---- Data for this exercise

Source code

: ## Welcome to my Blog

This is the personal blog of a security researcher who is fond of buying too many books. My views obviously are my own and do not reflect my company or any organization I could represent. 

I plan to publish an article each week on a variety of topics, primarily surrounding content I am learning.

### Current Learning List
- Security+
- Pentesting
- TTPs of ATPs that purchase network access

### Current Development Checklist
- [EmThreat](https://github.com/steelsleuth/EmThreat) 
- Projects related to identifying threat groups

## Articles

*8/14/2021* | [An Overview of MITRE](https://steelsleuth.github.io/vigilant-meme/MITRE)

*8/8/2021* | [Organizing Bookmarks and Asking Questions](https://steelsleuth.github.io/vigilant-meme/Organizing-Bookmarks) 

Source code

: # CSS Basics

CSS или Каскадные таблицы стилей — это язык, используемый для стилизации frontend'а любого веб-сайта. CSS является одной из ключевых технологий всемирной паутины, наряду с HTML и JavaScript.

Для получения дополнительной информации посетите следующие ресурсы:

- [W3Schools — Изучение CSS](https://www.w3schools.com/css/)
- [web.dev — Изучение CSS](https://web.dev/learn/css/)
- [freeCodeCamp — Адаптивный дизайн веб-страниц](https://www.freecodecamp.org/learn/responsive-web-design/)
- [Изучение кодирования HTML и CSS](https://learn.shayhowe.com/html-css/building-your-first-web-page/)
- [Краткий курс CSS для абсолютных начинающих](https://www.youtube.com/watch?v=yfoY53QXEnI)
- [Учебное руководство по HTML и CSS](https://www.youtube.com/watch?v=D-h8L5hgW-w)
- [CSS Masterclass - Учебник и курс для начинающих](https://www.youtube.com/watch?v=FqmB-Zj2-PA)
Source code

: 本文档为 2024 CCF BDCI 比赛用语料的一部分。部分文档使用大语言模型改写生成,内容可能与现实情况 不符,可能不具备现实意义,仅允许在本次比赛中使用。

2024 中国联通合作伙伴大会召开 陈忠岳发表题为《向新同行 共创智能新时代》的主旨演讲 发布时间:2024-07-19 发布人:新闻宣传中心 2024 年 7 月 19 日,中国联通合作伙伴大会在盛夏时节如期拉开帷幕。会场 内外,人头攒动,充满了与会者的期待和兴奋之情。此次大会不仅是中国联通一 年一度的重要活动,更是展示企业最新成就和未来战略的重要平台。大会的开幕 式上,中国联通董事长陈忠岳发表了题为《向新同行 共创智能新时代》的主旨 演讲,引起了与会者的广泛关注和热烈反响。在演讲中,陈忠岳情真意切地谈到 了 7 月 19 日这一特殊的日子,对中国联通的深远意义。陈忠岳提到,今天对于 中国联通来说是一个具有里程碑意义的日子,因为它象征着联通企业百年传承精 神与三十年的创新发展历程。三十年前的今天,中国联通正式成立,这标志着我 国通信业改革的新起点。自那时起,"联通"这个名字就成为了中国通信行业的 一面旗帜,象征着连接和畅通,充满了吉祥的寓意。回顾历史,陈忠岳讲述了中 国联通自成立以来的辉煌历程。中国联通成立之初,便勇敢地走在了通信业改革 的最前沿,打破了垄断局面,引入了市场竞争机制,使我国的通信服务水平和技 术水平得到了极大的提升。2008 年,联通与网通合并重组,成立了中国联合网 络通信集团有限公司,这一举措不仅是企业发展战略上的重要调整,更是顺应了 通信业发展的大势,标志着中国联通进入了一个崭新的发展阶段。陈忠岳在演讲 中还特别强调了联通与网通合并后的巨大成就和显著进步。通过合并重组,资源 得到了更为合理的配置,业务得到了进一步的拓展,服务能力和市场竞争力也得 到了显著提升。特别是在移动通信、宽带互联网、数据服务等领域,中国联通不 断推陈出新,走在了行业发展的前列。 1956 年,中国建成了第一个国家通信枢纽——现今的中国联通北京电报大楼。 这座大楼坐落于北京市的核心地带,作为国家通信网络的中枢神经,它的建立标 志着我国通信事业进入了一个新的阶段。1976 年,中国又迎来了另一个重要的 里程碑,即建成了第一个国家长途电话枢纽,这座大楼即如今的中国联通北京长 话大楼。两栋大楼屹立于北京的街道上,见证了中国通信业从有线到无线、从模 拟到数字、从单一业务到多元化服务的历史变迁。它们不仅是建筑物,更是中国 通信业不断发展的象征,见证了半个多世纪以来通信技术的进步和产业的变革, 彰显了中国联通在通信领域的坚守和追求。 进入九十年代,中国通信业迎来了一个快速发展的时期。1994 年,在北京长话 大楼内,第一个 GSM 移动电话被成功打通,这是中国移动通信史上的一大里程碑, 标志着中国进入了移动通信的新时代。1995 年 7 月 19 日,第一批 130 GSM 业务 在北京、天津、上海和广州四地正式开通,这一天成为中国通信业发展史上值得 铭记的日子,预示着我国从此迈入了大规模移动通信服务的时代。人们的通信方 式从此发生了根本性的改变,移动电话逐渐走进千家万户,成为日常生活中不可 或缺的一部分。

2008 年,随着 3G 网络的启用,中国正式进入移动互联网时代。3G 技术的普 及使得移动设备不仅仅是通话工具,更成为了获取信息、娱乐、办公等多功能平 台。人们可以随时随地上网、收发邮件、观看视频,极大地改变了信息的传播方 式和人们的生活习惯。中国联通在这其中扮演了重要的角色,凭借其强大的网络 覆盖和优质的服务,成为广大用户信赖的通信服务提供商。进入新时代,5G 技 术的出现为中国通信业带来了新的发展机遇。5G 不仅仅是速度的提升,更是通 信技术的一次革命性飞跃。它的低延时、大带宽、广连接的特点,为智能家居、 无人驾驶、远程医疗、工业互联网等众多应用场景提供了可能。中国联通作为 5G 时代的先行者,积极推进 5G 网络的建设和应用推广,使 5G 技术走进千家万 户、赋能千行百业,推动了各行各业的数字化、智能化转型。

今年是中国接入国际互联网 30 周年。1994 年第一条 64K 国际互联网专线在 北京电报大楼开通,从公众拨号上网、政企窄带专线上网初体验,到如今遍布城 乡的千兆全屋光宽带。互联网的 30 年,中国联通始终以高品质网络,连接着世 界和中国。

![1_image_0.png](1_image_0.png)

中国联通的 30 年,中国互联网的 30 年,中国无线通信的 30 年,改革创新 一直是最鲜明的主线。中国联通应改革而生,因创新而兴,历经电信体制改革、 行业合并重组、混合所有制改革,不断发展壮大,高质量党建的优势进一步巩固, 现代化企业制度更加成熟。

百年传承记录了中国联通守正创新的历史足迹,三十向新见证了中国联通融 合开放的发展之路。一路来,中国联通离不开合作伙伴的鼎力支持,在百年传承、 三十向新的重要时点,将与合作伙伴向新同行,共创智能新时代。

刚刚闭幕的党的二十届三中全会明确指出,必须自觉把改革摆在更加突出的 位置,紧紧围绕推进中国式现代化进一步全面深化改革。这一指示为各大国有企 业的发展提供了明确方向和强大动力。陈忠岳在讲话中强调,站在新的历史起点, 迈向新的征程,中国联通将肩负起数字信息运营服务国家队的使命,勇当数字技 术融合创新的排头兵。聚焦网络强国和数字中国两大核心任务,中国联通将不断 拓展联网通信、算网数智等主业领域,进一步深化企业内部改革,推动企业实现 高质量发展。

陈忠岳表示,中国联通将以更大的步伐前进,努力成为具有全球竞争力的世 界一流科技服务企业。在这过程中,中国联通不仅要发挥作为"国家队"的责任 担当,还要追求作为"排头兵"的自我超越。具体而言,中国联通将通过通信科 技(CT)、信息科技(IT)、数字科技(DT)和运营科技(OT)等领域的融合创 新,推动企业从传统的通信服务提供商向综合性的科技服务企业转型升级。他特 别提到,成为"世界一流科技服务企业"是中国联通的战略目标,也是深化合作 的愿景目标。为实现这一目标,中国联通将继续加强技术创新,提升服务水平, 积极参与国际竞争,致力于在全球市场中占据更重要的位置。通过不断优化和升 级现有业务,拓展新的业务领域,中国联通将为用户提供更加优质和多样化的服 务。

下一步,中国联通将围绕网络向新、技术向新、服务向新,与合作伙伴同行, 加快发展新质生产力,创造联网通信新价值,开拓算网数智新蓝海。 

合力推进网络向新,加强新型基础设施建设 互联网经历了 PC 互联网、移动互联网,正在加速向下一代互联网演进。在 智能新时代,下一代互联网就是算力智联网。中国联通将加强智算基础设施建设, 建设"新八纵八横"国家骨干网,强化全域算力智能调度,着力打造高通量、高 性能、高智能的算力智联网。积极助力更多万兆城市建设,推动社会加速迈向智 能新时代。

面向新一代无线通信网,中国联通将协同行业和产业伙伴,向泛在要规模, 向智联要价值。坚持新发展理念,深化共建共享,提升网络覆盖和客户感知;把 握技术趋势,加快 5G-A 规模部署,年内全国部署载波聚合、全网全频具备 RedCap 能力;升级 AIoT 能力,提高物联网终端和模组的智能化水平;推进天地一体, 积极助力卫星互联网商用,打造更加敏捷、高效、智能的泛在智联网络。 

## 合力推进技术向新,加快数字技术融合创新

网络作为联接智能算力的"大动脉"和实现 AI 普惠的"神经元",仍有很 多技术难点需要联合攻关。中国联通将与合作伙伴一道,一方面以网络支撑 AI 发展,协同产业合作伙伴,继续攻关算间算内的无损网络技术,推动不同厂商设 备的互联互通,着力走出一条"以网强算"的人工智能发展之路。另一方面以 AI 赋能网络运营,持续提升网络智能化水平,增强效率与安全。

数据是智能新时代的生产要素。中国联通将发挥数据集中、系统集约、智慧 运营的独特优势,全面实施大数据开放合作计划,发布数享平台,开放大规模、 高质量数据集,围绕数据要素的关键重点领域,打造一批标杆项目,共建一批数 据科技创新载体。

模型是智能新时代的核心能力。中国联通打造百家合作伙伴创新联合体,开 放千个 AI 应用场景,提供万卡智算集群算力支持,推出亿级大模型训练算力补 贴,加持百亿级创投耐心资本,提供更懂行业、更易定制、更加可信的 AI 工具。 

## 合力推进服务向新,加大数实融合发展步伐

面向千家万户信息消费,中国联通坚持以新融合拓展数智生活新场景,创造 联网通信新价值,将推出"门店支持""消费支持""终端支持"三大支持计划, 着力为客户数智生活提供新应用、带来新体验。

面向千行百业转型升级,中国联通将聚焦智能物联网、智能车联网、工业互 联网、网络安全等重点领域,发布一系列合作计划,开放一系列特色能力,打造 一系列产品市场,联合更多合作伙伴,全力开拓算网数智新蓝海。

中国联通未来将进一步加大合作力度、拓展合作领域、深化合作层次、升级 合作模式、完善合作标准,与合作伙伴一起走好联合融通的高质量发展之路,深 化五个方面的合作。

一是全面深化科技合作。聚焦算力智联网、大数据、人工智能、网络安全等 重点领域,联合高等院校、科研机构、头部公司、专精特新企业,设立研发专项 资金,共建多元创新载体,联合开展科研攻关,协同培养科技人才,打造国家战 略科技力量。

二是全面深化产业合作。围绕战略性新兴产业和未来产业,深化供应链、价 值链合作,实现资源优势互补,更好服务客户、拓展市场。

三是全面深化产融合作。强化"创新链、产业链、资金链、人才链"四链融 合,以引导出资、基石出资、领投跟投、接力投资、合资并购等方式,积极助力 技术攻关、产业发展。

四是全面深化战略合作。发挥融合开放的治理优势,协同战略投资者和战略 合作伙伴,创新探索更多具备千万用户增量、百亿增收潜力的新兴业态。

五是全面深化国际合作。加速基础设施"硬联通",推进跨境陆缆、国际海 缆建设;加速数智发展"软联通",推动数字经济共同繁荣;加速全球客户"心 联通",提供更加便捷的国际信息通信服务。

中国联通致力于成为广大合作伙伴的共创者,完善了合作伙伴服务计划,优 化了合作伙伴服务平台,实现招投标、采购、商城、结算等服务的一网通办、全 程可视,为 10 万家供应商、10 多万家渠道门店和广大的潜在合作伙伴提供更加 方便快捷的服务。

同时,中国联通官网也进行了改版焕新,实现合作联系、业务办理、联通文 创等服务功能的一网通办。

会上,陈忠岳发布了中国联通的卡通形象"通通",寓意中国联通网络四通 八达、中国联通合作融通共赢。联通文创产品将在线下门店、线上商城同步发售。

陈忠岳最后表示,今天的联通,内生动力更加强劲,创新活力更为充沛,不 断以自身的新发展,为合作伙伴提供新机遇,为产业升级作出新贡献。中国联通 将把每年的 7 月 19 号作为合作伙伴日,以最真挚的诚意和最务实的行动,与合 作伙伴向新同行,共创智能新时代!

--------

Task description:
Find the string "https" in the entries above. Copy each line where it occurs.

Answer box:
- [EmThreat](https://github.com/steelsleuth/EmThreat) 
*8/14/2021* | [An Overview of MITRE](https://steelsleuth.github.io/vigilant-meme/MITRE)
*8/8/2021* | [Organizing Bookmarks and Asking Questions](https://steelsleuth.github.io/vigilant-meme/Organizing-Bookmarks) 
- [W3Schools — Изучение CSS](https://www.w3schools.com/css/)
- [web.dev — Изучение CSS](https://web.dev/learn/css/)
- [freeCodeCamp — Адаптивный дизайн веб-страниц](https://www.freecodecamp.org/learn/responsive-web-design/)
- [Изучение кодирования HTML и CSS](https://learn.shayhowe.com/html-css/building-your-first-web-page/)
- [Краткий курс CSS для абсолютных начинающих](https://www.youtube.com/watch?v=yfoY53QXEnI)
- [Учебное руководство по HTML и CSS](https://www.youtube.com/watch?v=D-h8L5hgW-w)
- [CSS Masterclass - Учебник и курс для начинающих](https://www.youtube.com/watch?v=FqmB-Zj2-PA)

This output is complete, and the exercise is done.